Si 61 % des éleveurs ont connaissance de l’existence de vaccins intranasaux contre le coronavirus respiratoire, 70 % d’entre eux pensent à tort que tous les vaccins de cette voie d’administration sont efficaces contre ce virus. En réalité, seul Bovilis Nasalgen-C couvre cette valence spécifique. À noter que la vaccination intranasale des veaux est généralement pratiquée à partir de 16 jours alors que par voie injectable elle commence en moyenne à 7 semaines. De plus, deux tiers des éleveurs se disent intéressés par la possibilité d’administrer deux vaccins intranasaux dès la naissance, une option rendue possible par la gamme Bovilis Intranasal (Bovilis Nasalgen-C et Bovilis INtranasal RSP Live). Sur le versant digestif, la moitié des élevages laitiers déclarent que 20 % ou plus de leurs veaux de moins de 3 semaines sont touchés par la diarrhée. La cryptosporidiose est identifiée comme un facteur majeur : 58 % des élevages laitiers et 37 % des allaitants y ont été confrontés récemment. Parmi les solutions mises en œuvre, l’étude révèle que 64 % des éleveurs utilisent de la paromomycine. Dans un quart des cas, plus de 50 % des veaux reçoivent cet antibiotique. « La paromomycine est massivement utilisée de façon prophylactique, malgré les recommandations réglementaires, souligne Clara Bourel, vétérinaire technique BU ruminant chez MSD santé animale. Il s’agit d’un point d’achoppement en matière d’antibiorésistance. »

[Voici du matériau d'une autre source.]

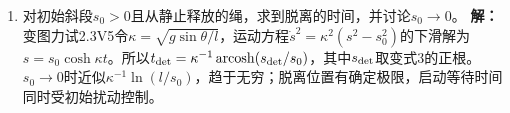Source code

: \documentclass[UTF8,fontset=fandol,a4paper,11pt]{ctexart}
\begin{document}
\begin{enumerate}
\item 对初始斜段$s_0>0$且从静止释放的绳，求到脱离的时间，并讨论$s_0\to0$。
\textbf{解：}变图力试2.3V5令$\kappa=\sqrt{g\sin\theta/l}$，运动方程$\dot s^2=\kappa^2(s^2-s_0^2)$的下滑解为$s=s_0\cosh\kappa t$。所以$t_{\rm det}=\kappa^{-1}\operatorname{arcosh}(s_{\rm det}/s_0)$，其中$s_{\rm det}$取变式3的正根。$s_0\to0$时近似$\kappa^{-1}\ln(l/s_0)$，趋于无穷；脱离位置有确定极限，启动等待时间同时受初始扰动控制。
\begin{center}\begin{minipage}{.98\linewidth}\centering
{}
\end{minipage}
\end{center}
\end{enumerate}
\end{document}
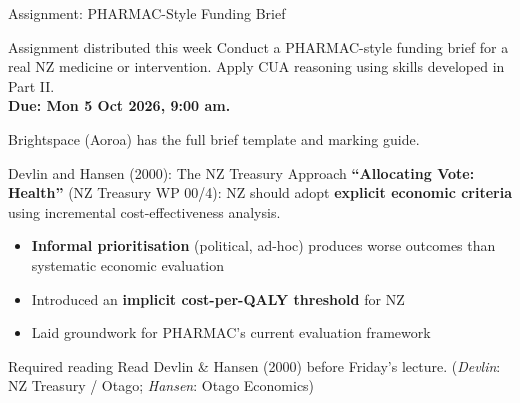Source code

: \documentclass[aspectratio=169, 12pt]{beamer}
\begin{document}
\begin{frame}{Assignment: PHARMAC-Style Funding Brief}
  \begin{exampleblock}{Assignment distributed this week}
    Conduct a PHARMAC-style funding brief for a real NZ medicine or intervention.
    Apply CUA reasoning using skills developed in Part II.\\[0.4em]
    \textbf{Due: Mon 5 Oct 2026, 9:00 am.}
  \end{exampleblock}
  \vspace{0.5em}
  Brightspace (Aoroa) has the full brief template and marking guide.
\end{frame}

\begin{frame}{Devlin and Hansen (2000): The NZ Treasury Approach}
  \small
  \textbf{``Allocating Vote: Health''} (NZ Treasury WP 00/4): NZ should adopt
  \textbf{explicit economic criteria} using incremental cost-effectiveness analysis.
  \vspace{0.2em}
  \begin{itemize}
    \item \textbf{Informal prioritisation} (political, ad-hoc) produces worse outcomes
          than systematic economic evaluation
    \item Introduced an \textbf{implicit cost-per-QALY threshold} for NZ
    \item Laid groundwork for PHARMAC's current evaluation framework
  \end{itemize}
  \vspace{0.2em}
  \begin{alertblock}{Required reading}
    \small Read Devlin \& Hansen (2000) before Friday's lecture. (\textit{Devlin}: NZ Treasury / Otago; \textit{Hansen}: Otago Economics)
  \end{alertblock}
\end{frame}

\end{document}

Antibiorésistance, une marge de progrès

Pourtant, 76 % des éleveurs se disent informés des risques liés à l’usage systématique d’antibiotiques oraux, mais seuls 25 % considèrent cela comme problématique. Ce paradoxe entre conscience du risque et inertie dans les pratiques révèle un enjeu fort de communication. Interrogés sur l’intérêt d’un vaccin contre la cryptosporidiose, 66 % des éleveurs se disent prêts à l’adopter si leur vétérinaire le recommande. Le vaccin Bovilis Cryptium, lancé en juin 2024, suscite un intérêt marqué, y compris dans les exploitations non encore touchées par la cryptosporidiose. Il offre une protection contre la cryptosporidiose (C. parvum) par le biais du colostrum et peut être administré en même temps que Bovilis Rotavec Corona, vaccin contre les diarrhées, cette fois dues à Escherichia coli, au rotavirus et au coronavirus. « Ce résultat démontre que le levier vétérinaire est essentiel pour faire évoluer les pratiques », conclut Claude Morry.

Méthodologie

L’étude a utilisé une méthodologie mixte, combinant des entretiens par web et par téléphone. Elle visait à recueillir des informations auprès des éleveurs gérant au moins 60 vaches laitières ou 60 vaches allaitantes. L’échantillon est représentatif des bases de données nationales du ministère de l’Agriculture. Les résultats ont été redressés et extrapolés sur la base du recensement général agricole (RGA) 2020 et représentent 78 200 éleveurs de bovins.

  • * Étude ADquation – Rapport d’étude - 25E100. Du 13 février au 4 mars 2025, 309 interviews ont été réalisées auprès d’éleveurs de bovins ayant au moins 60 vaches laitières ou 60 vaches allaitantes.